Stars and Stares

Elizabeth Bluemle - April 7, 2020

Times of crisis test tempers, fortitude, and endurance, and reveal so much about our temperaments, attitudes, and resiliency. In addition to watching our leaders grapple with all the uncertainties, shortages, demands, and disaster this virus has wrought, we are witnessing ourselves and our neighbors in rawer states than we are used to, seeing all our strengths and weaknesses exposed in the face of our particular challenges. Out in public, on our necessary errands, we are balancing on thin edges of welcoming and distancing behaviors. Walking our dog, for example, we dart away from strangers on the sidewalk to keep six+ feet of distance, but flash a rueful smile and a quick wave as if to say, “I’m sorry I’m leaping away from you like you have the plague, but you might, and I might, and so there we are. (And please don’t pet my pup right now).”

Like everyone, I can’t help thinking of the various categories of experiences we are all having. There are the essential workers, all with varying levels of organizational support, COVID training, safety equipment, and compensation. There are the health care workers, who are so unbelievably courageous it’s hard to express the breadth and depth of a nation’s gratitude in mere words. There are struggling workers in all sectors out of a job with no idea where the next month’s rent and next week’s food are going to come from. There are small business owners working 14-hour days to try to save our businesses. And there are the “temporary retirees,” people who are comfortably well-off and healthy enough to feel like they’re on vacation, with paid sick time and lots of new leisure time on their hands.

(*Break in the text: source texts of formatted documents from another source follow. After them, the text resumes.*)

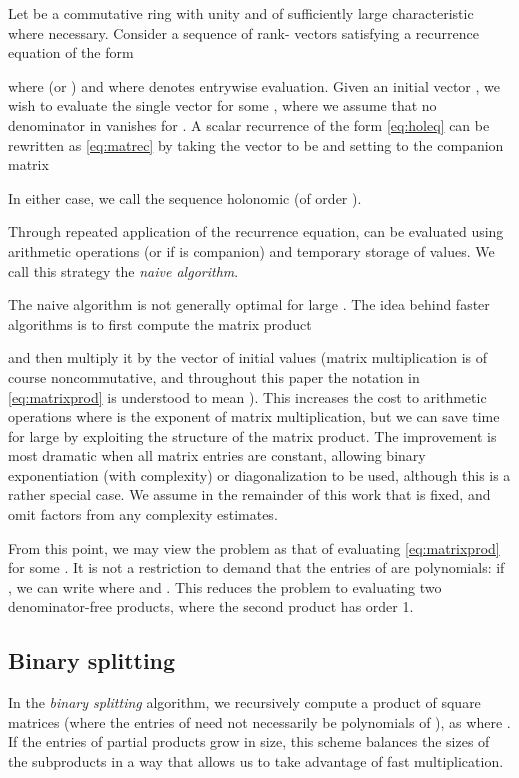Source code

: \documentclass{sig-alternate}
\begin{document}
Let  be a commutative ring with unity and of sufficiently
large characteristic where necessary. 
Consider a sequence of rank- vectors 
satisfying a recurrence equation of the form

where  (or )
and where  denotes entrywise
evaluation. Given an initial vector , we wish to evaluate
the single vector  for some , where we assume that no
denominator in  vanishes for .
A scalar recurrence of the form \eqref{eq:holeq}
can be rewritten as \eqref{eq:matrec} by taking the vector
to be  and setting 
to the companion matrix

In either case, we call the sequence holonomic (of order ).

Through repeated application of the recurrence equation,
 can be evaluated using  arithmetic operations
(or  if  is companion) and temporary storage of  values.
We call this strategy the \emph{naive algorithm}.

The naive algorithm is not generally
optimal for large . The idea
behind faster algorithms is to first compute the matrix product

and then multiply it by the vector of initial values
(matrix multiplication is of course noncommutative,
and throughout this paper the notation in \eqref{eq:matrixprod} is understood to mean
).
This increases the cost to 
arithmetic operations where  is the exponent of matrix
multiplication, but we can save time for large  by
exploiting the structure of the matrix product.
The improvement is most dramatic when all matrix entries are constant,
allowing binary exponentiation (with  complexity)
or diagonalization to be used,
although this is a rather special case.
We assume in the
remainder of this work that  is fixed,
and omit  factors from
any complexity estimates.

From this point, we may view the problem
as that of evaluating
\eqref{eq:matrixprod} for some .
It is not a restriction to demand
that the entries of  are polynomials: if ,
we can write  where
 and
. This reduces the
problem to evaluating two denominator-free products,
where the second product has order 1.

\subsection{Binary splitting}

In the \emph{binary splitting} algorithm, we recursively compute a
product of square matrices
 (where the
entries of  need not necessarily be polynomials of ), 
as
 where .
If the entries of partial products grow in size,
this scheme balances the sizes of the subproducts in a way
that allows us to take advantage of fast multiplication.
\end{document}
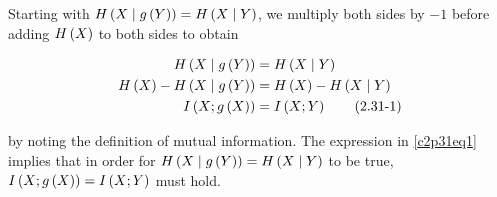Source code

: \documentclass[ClusteringConnectionsMAIN.tex]{subfiles}
\begin{document}
	

  Starting with $H \left(  X \mid g \left( Y \right)  \right) = H \left( X \mid Y \right)$, we multiply both sides by $-1$ before adding $H \left( X \right)$ to both sides to obtain

\begin{align}  \label{c2p31eq1}
H \left(  X \mid g \left( Y \right)  \right) &= H \left( X \mid Y \right)   \notag \\
H \left( X \right) - H \left(  X \mid g \left( Y \right)  \right) &= H \left( X \right) - H \left( X \mid Y \right) \notag  \\
I \left( X; g \left( X \right)  \right) &= I \left( X; Y \right)  \tag{2.31-1}
\end{align}

by noting the definition of mutual information.  The expression in \ref{c2p31eq1} implies that in order for $H \left(  X \mid g \left( Y \right)  \right) = H \left( X \mid Y \right)$ to be true, $I \left( X; g \left( X \right)  \right) = I \left( X; Y \right)$ must hold.
\end{document}

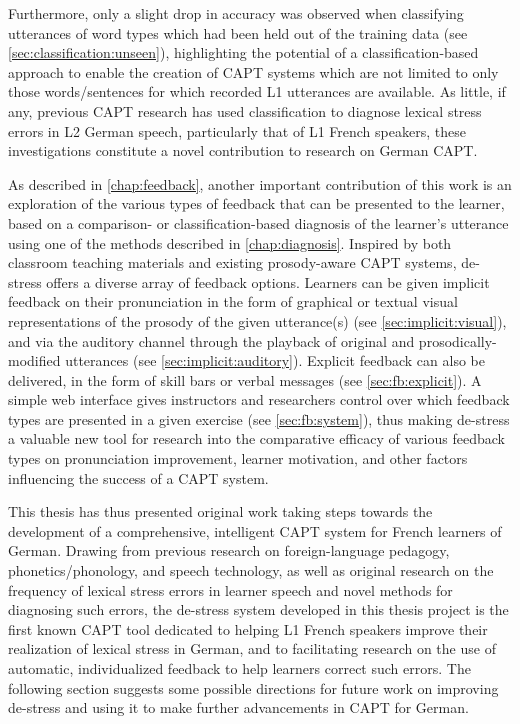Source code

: 	Furthermore, 
	only a slight drop in accuracy was observed when classifying utterances of word types which had been held out of the training data
	(see \cref{sec:classification:unseen}), highlighting the potential of a classification-based approach to enable the creation of CAPT systems which are not limited to only those words/sentences for which recorded L1 utterances are available.
	As little, if any, previous CAPT research has used classification to diagnose lexical stress errors in L2 German speech, particularly that of L1 French speakers, these investigations constitute 
	a novel contribution
	to research on German CAPT.




%
As described in \cref{chap:feedback}, another important contribution of this work is an exploration of the various types of feedback that can be presented to the learner, based on a comparison- or classification-based diagnosis of the learner's utterance using one of the methods described in \cref{chap:diagnosis}. 
	Inspired by both classroom teaching materials and existing prosody-aware CAPT systems, de-stress offers a diverse array of feedback options. Learners can be given implicit feedback on their pronunciation in the form of graphical or textual visual representations of the prosody of the given utterance(s) (see \cref{sec:implicit:visual}), and via the auditory channel through the playback of original and prosodically-modified utterances (see \cref{sec:implicit:auditory}).
	Explicit feedback can also be delivered, in the form of skill bars %
	or verbal messages %
	(see \cref{sec:fb:explicit}).
	A simple web interface gives  instructors and researchers control over which feedback types are presented in a given exercise (see \cref{sec:fb:system}), thus making de-stress a valuable new tool for research into the comparative efficacy of various feedback types on pronunciation improvement, learner motivation, and other factors influencing the success of a CAPT system. 



%
This thesis has thus presented original work taking steps towards the development of a comprehensive, intelligent CAPT system for French learners of German. Drawing from previous research on foreign-language pedagogy, phonetics/phonology, and speech technology, as well as original research on the frequency of lexical stress errors in learner speech and novel methods for diagnosing such errors, the de-stress system developed in this thesis project is the first known CAPT tool dedicated to helping L1 French speakers improve their realization of lexical stress in German, and to facilitating research on the use of automatic, individualized feedback to help learners correct such errors. The following section suggests some possible directions for future work on improving de-stress and using it to make further advancements in CAPT for German.


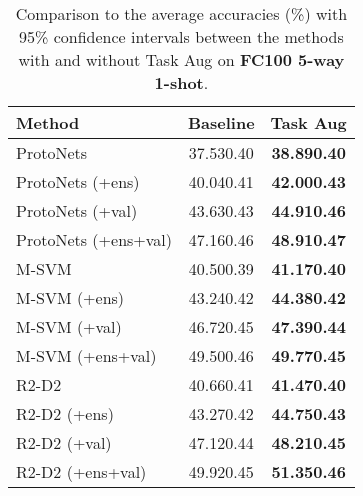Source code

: \documentclass[10pt,twocolumn,letterpaper]{article}
\begin{document}
\begin{table}[t]
\caption{Comparison to the average accuracies (\%) with 95\% confidence intervals between the methods with and without Task Aug on \textbf{FC100 5-way 1-shot}.}
\label{FC100_1shot}
\begin{center}
\begin{tabular}{lcc}
\toprule[1pt]
\textbf{Method} & Baseline & Task Aug \\
\hline
ProtoNets~\cite{snell2017prototypical} & 37.530.40 & \textbf{38.890.40
}\\
ProtoNets (+ens) & 40.040.41 & \textbf{42.000.43}\\
ProtoNets (+val) & 43.630.43 & \textbf{44.910.46}\\
ProtoNets (+ens+val) & 47.160.46 & \textbf{48.910.47}\\
\hline
M-SVM~\cite{lee2019meta} & 40.500.39 & \textbf{41.170.40}\\
M-SVM (+ens) & 43.240.42 & \textbf{44.380.42}\\
M-SVM (+val) & 46.720.45 & \textbf{47.390.44}\\
M-SVM (+ens+val) & 49.500.46 & \textbf{49.770.45}\\
\hline
R2-D2~\cite{bertinetto2018meta} & 40.660.41 & \textbf{41.470.40}\\
R2-D2 (+ens) & 43.270.42 & \textbf{44.750.43}\\
R2-D2 (+val) & 47.120.44 & \textbf{48.210.45}\\
R2-D2 (+ens+val) & 49.920.45 & \textbf{51.350.46}\\
\bottomrule[1pt]
\end{tabular}
\end{center}
\end{table}
\end{document}
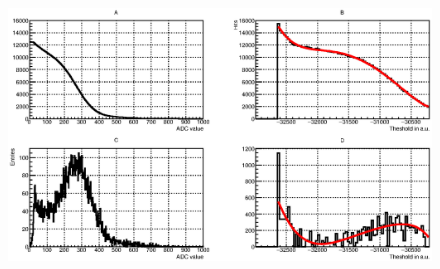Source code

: \begin{figure}
\includegraphics[width=1.0\textwidth]{pictures/Blackboard_18jan.eps}
\caption{}
\label{fig:Blackboard}
\end{figure}
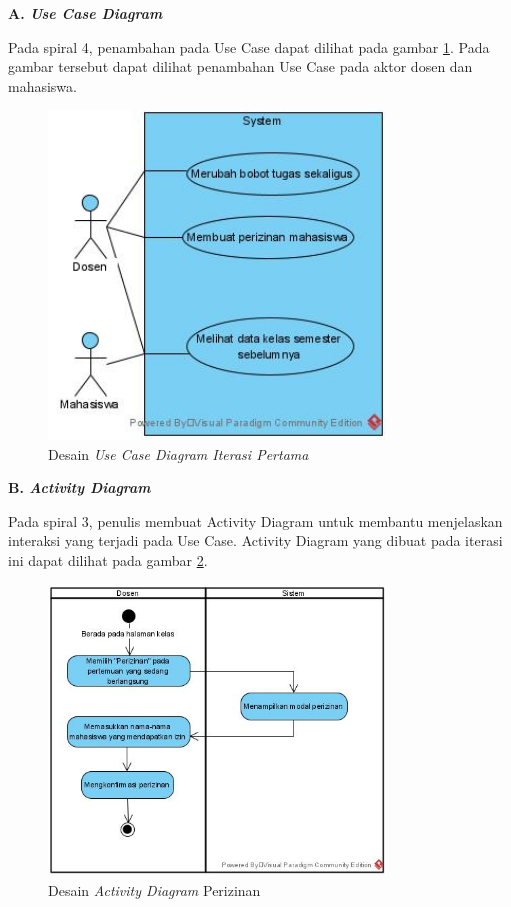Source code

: \textbf{A. \textit{Use Case Diagram}}

	Pada spiral 4, penambahan pada Use Case dapat dilihat pada gambar \ref{fig:usecase4th}. Pada gambar tersebut dapat dilihat penambahan Use Case pada aktor dosen dan mahasiswa. 

\begin{figure}[h!]
	\centering
	\includegraphics[width=0.8\textwidth]{gambar/diagram/Use Case Iteration 4}
	\caption{Desain \textit{Use Case Diagram Iterasi Pertama}}
	\label{fig:usecase4th}
\end{figure}

\textbf{B. \textit{Activity Diagram}}

	Pada spiral 3, penulis membuat Activity Diagram untuk membantu menjelaskan interaksi yang terjadi pada Use Case. Activity Diagram yang dibuat pada iterasi ini dapat dilihat pada gambar \ref{fig:actperizinan}.

\begin{figure}[h!]
	\centering
	\includegraphics[width=0.8\textwidth]{gambar/diagram/perizinan}
	\caption{Desain \textit{Activity Diagram} Perizinan}
	\label{fig:actperizinan}
\end{figure}

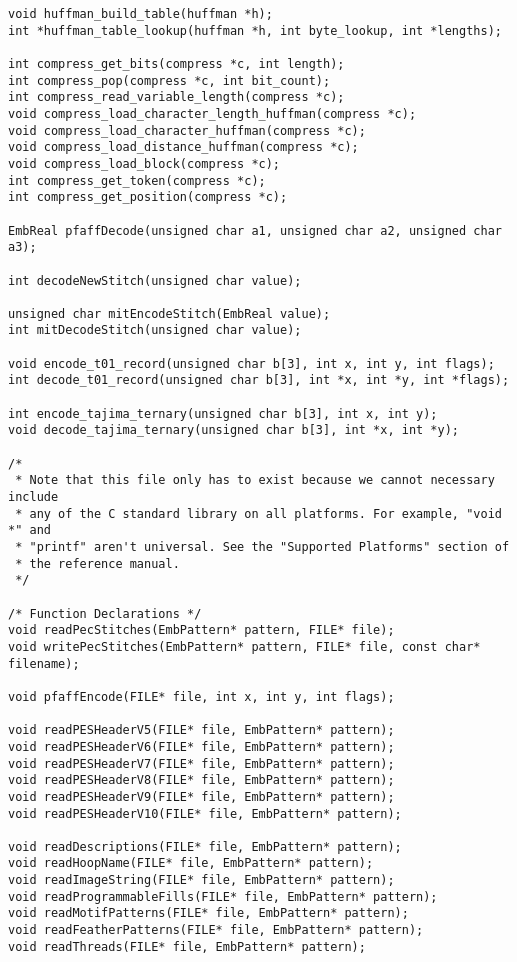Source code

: \begin{lstlisting}
void huffman_build_table(huffman *h);
int *huffman_table_lookup(huffman *h, int byte_lookup, int *lengths);

int compress_get_bits(compress *c, int length);
int compress_pop(compress *c, int bit_count);
int compress_read_variable_length(compress *c);
void compress_load_character_length_huffman(compress *c);
void compress_load_character_huffman(compress *c);
void compress_load_distance_huffman(compress *c);
void compress_load_block(compress *c);
int compress_get_token(compress *c);
int compress_get_position(compress *c);

EmbReal pfaffDecode(unsigned char a1, unsigned char a2, unsigned char a3);

int decodeNewStitch(unsigned char value);

unsigned char mitEncodeStitch(EmbReal value);
int mitDecodeStitch(unsigned char value);

void encode_t01_record(unsigned char b[3], int x, int y, int flags);
int decode_t01_record(unsigned char b[3], int *x, int *y, int *flags);

int encode_tajima_ternary(unsigned char b[3], int x, int y);
void decode_tajima_ternary(unsigned char b[3], int *x, int *y);

/*
 * Note that this file only has to exist because we cannot necessary include
 * any of the C standard library on all platforms. For example, "void *" and
 * "printf" aren't universal. See the "Supported Platforms" section of
 * the reference manual.
 */

/* Function Declarations */
void readPecStitches(EmbPattern* pattern, FILE* file);
void writePecStitches(EmbPattern* pattern, FILE* file, const char* filename);

void pfaffEncode(FILE* file, int x, int y, int flags);

void readPESHeaderV5(FILE* file, EmbPattern* pattern);
void readPESHeaderV6(FILE* file, EmbPattern* pattern);
void readPESHeaderV7(FILE* file, EmbPattern* pattern);
void readPESHeaderV8(FILE* file, EmbPattern* pattern);
void readPESHeaderV9(FILE* file, EmbPattern* pattern);
void readPESHeaderV10(FILE* file, EmbPattern* pattern);

void readDescriptions(FILE* file, EmbPattern* pattern);
void readHoopName(FILE* file, EmbPattern* pattern);
void readImageString(FILE* file, EmbPattern* pattern);
void readProgrammableFills(FILE* file, EmbPattern* pattern);
void readMotifPatterns(FILE* file, EmbPattern* pattern);
void readFeatherPatterns(FILE* file, EmbPattern* pattern);
void readThreads(FILE* file, EmbPattern* pattern);


\end{lstlisting}
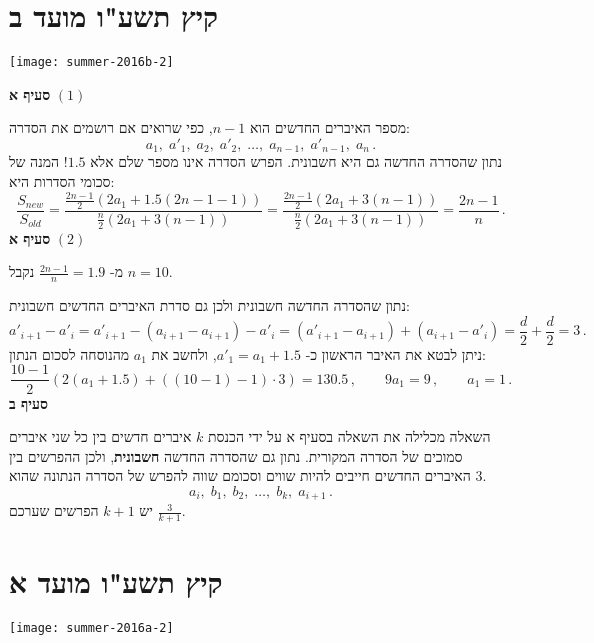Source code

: 
\np
\section{קיץ תשע"ו מועד ב}

\begin{center}
\texttt{[image: summer-2016b-2]}
\end{center}
\vspace{-1ex}

\textbf{סעיף א}
$(1)$

מספר האיברים החדשים הוא
$n-1$,
כפי שרואים אם רושמים את הסדרה:
\[
a_1,\; a'_1,\; a_2,\; a'_2,\; \ldots,\; a_{n-1},\; a'_{n-1},\; a_n\,.
\]
נתון שהסדרה החדשה גם היא חשבונית. הפרש הסדרה אינו מספר שלם אלא
$1.5$!
המנה של סכומי הסדרות היא:
\[
\frac{S_{\mathit{new}}}{S_{\mathit{old}}}= \frac{\displaystyle\frac{2n-1}{2}(2a_1+1.5(2n-1-1))}{\displaystyle\frac{n}{2}(2a_1+3(n-1))}=\frac{\displaystyle\frac{2n-1}{2}(2a_1+3(n-1))}{\displaystyle\frac{n}{2}(2a_1+3(n-1))}=\frac{2n-1}{n}\,.
\]
\textbf{סעיף א}
$(2)$

מ-%
$\displaystyle\frac{2n-1}{n}=1.9$
נקבל
$n=10$.

נתון שהסדרה החדשה חשבונית ולכן גם סדרת האיברים החדשים חשבונית:
\[
a'_{i+1}-a'_{i}=a'_{i+1}-(a_{i+1}-a_{i+1})-a'_i=(a'_{i+1}-a_{i+1})+(a_{i+1}-a'_i)=\frac{d}{2}+\frac{d}{2}=3\,.
\]
ניתן לבטא את האיבר הראשון כ-%
$a'_1=a_1+1.5$,
ולחשב את
$a_1$
מהנוסחה לסכום הנתון:
\[
\frac{10-1}{2}(2(a_1+1.5)+((10-1)-1)\cdot 3) = 130.5\,,\quad\quad 9a_1=9\,,\quad\quad a_1=1\,.
\]
\textbf{סעיף ב}

השאלה מכלילה את השאלה בסעיף א על ידי הכנסת
$k$
איברים חדשים בין כל שני איברים סמוכים של הסדרה המקורית. נתון גם שהסדרה החדשה
\textbf{חשבונית},
ולכן ההפרשים בין האיברים החדשים חייבים להיות שווים וסכומם שווה להפרש של הסדרה הנתונה שהוא
$3$.
\[
a_i,\; b_1,\; b_2,\; \ldots,\; b_k,\; a_{i+1}\,.
\]
יש
$k+1$
הפרשים שערכם
$\displaystyle\frac{3}{k+1}$.


\np
\section{קיץ תשע"ו מועד א}

\begin{center}
\texttt{[image: summer-2016a-2]}
\end{center}
\vspace{-2ex}

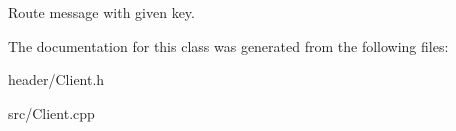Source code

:Route message with given key. 

The documentation for this class was generated from the following files\-:\begin{DoxyCompactItemize}
\item 
header/Client.\-h\item 
src/Client.\-cpp\end{DoxyCompactItemize}
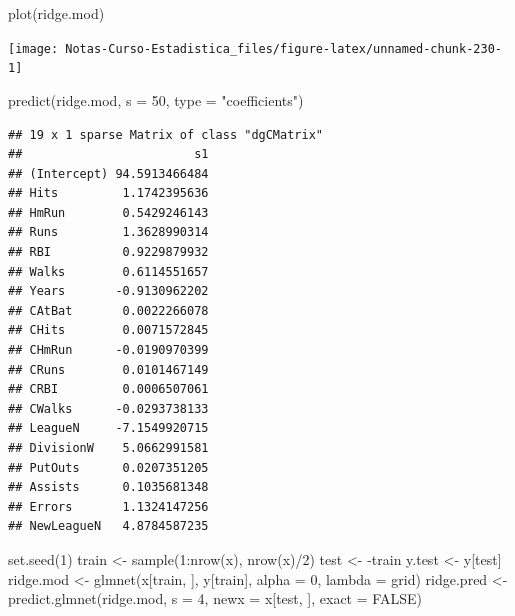 \documentclass[
  12pt,
]{book}
\newenvironment{Shaded}{\begin{snugshade}}{\end{snugshade}}
\newcommand{\AttributeTok}[1]{\textcolor[rgb]{0.77,0.63,0.00}{#1}}
\newcommand{\ConstantTok}[1]{\textcolor[rgb]{0.00,0.00,0.00}{#1}}
\newcommand{\DecValTok}[1]{\textcolor[rgb]{0.00,0.00,0.81}{#1}}
\newcommand{\FunctionTok}[1]{\textcolor[rgb]{0.00,0.00,0.00}{#1}}
\newcommand{\NormalTok}[1]{#1}
\newcommand{\OtherTok}[1]{\textcolor[rgb]{0.56,0.35,0.01}{#1}}
\newcommand{\SpecialCharTok}[1]{\textcolor[rgb]{0.00,0.00,0.00}{#1}}
\newcommand{\StringTok}[1]{\textcolor[rgb]{0.31,0.60,0.02}{#1}}
\begin{document}
\begin{Shaded}
\begin{Highlighting}[]
\FunctionTok{plot}\NormalTok{(ridge.mod)}
\end{Highlighting}
\end{Shaded}

\begin{center}\texttt{[image: Notas-Curso-Estadistica\_files/figure-latex/unnamed-chunk-230-1]} \end{center}

\begin{Shaded}
\begin{Highlighting}[]
\FunctionTok{predict}\NormalTok{(ridge.mod, }\AttributeTok{s =} \DecValTok{50}\NormalTok{, }\AttributeTok{type =} \StringTok{"coefficients"}\NormalTok{)}
\end{Highlighting}
\end{Shaded}

\begin{verbatim}
## 19 x 1 sparse Matrix of class "dgCMatrix"
##                        s1
## (Intercept) 94.5913466484
## Hits         1.1742395636
## HmRun        0.5429246143
## Runs         1.3628990314
## RBI          0.9229879932
## Walks        0.6114551657
## Years       -0.9130962202
## CAtBat       0.0022266078
## CHits        0.0071572845
## CHmRun      -0.0190970399
## CRuns        0.0101467149
## CRBI         0.0006507061
## CWalks      -0.0293738133
## LeagueN     -7.1549920715
## DivisionW    5.0662991581
## PutOuts      0.0207351205
## Assists      0.1035681348
## Errors       1.1324147256
## NewLeagueN   4.8784587235
\end{verbatim}

\begin{Shaded}
\begin{Highlighting}[]
\FunctionTok{set.seed}\NormalTok{(}\DecValTok{1}\NormalTok{)}
\NormalTok{train }\OtherTok{\textless{}{-}} \FunctionTok{sample}\NormalTok{(}\DecValTok{1}\SpecialCharTok{:}\FunctionTok{nrow}\NormalTok{(x), }\FunctionTok{nrow}\NormalTok{(x)}\SpecialCharTok{/}\DecValTok{2}\NormalTok{)}
\NormalTok{test }\OtherTok{\textless{}{-}} \SpecialCharTok{{-}}\NormalTok{train}
\NormalTok{y.test }\OtherTok{\textless{}{-}}\NormalTok{ y[test]}
\NormalTok{ridge.mod }\OtherTok{\textless{}{-}} \FunctionTok{glmnet}\NormalTok{(x[train, ], y[train], }\AttributeTok{alpha =} \DecValTok{0}\NormalTok{,}
    \AttributeTok{lambda =}\NormalTok{ grid)}
\NormalTok{ridge.pred }\OtherTok{\textless{}{-}} \FunctionTok{predict.glmnet}\NormalTok{(ridge.mod, }\AttributeTok{s =} \DecValTok{4}\NormalTok{, }\AttributeTok{newx =}\NormalTok{ x[test,}
\NormalTok{    ], }\AttributeTok{exact =} \ConstantTok{FALSE}\NormalTok{)}
\end{Highlighting}
\end{Shaded}
\end{document}
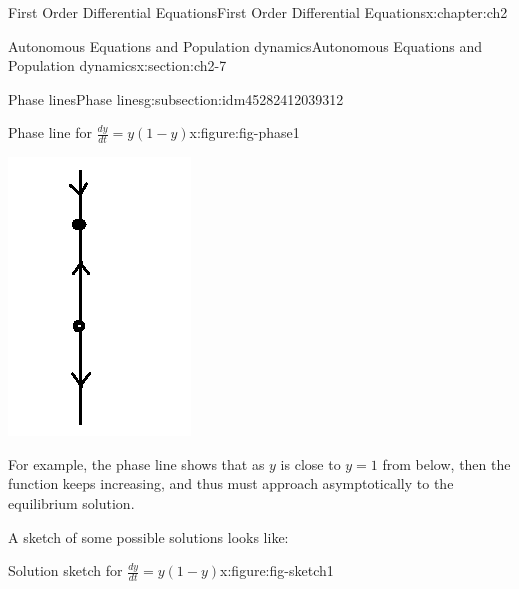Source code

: \documentclass[oneside,10pt,]{book}
\numberwithin{equation}{section}
\numberwithin{equation}{section}
\begin{document}
\begin{chapterptx}{First Order Differential Equations}{}{First Order Differential Equations}{}{}{x:chapter:ch2}
\begin{sectionptx}{Autonomous Equations and Population dynamics}{}{Autonomous Equations and Population dynamics}{}{}{x:section:ch2-7}
\begin{subsectionptx}{Phase lines}{}{Phase lines}{}{}{g:subsection:idm45282412039312}
\begin{figureptx}{Phase line for \(\frac{dy}{dt} = y(1-y)\)}{x:figure:fig-phase1}{}
\begin{image}{0.35}{0.3}{0.35}
\includegraphics[width=\linewidth]{images/1.6-Phase1.png}
\end{image}%
\tcblower
\end{figureptx}%
For example, the phase line shows that as \(y\) is close to \(y=1\) from below, then the function keeps increasing, and thus must approach asymptotically to the equilibrium solution.%
\par
A sketch of some possible solutions looks like: \begin{figureptx}{Solution sketch for \(\frac{dy}{dt} = y(1-y)\)}{x:figure:fig-sketch1}{}%
\begin{image}{0.3}{0.4}{0.3}%

\end{image}
\end{figureptx}
\end{subsectionptx}
\end{sectionptx}
\end{chapterptx}
\end{document}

There are endless varieties of experiences, but one thing has really struck me: some people rise in crisis like shooting stars. We have been privy to and heard about incredible acts of kindness and generosity and usefulness. Here’s a small sampling of acts of grace my bookselling colleagues and I have witnessed:

  • A customer emailed a bookstore to say, “I’m a huge fan of your store and I want to help. Would buying a $1,000 gift certificate be helpful?” (And when the check for the gift card arrived, it was for $2,000. Which means roughly $600-$800 stays with the store after cost of goods sold, depending on vendor discounts, bookstore discounts to customers, etc.) Yes, that would help!!
  • A customer bought a $2,000 gift card at another store — to give to the local library for new books.
  • For every gift card bought by customers, a bookstore is donating that amount of books to local organizations serving children and seniors in need.
  • A bookstore customer’s daughter teaches at a public school with mostly underserved children. The kids can’t do online learning because most don’t have internet access, so the customer is sending 500 books (ordered through an indie bookstore) to the school, one for each child.
  • Customers have dropped off homemade masks, baked goodies like lemon cheesecakes, hats, and other items of cheer and support at bookstore curbside pickup areas.
  • A bookstore heard from a customer of modest means who typically makes one or two small purchases a year. She called up the store to say she was putting $100 in an envelope and wanted the bookstore to pick out some books for her. The bookstore owner said this made her tear up; she knew it was a big give for the customer and the generosity was so meaningful. (The bookstore also plans to add ARCs to the woman’s book order.) Another customer commented on her post, saying, “I’m finding (again) that it seems to be those that have the least are giving the most.” So true!
  • A bookseller’s friend from back in high school called the store to order $100 in gift cards to give away to anyone who needs them.
  • At our store, a customer paid for her $28 purchase with $50 and said, “Please put the $22 on a gift card for someone who needs it.”
  • After a busy day of delivering books to customers’ homes, a bookseller found a jar of homemade strawberry/rosé jam at her last stop with a kind note.
  • A bookstore’s landlord said, “Don’t worry about the rent right now. We want you here when this is all over.” Note: where do we all get that landlord?
  • In addition to buying books for several local classrooms, a customer has also sewn hundreds of masks for health care workers—and offered some to the bookstore workers, as well.
  • Publishers are allowing authors and booksellers to read stories online to to cooped-up school children (check each publisher’s website for guidelines).
  • James Patterson, the amazingly generous author and patron saint/fairy godfather of indie bookstores, has announced a $500,000 personal donation and a #SaveIndieBookstores campaign to help independent bookstores weather this latest storm.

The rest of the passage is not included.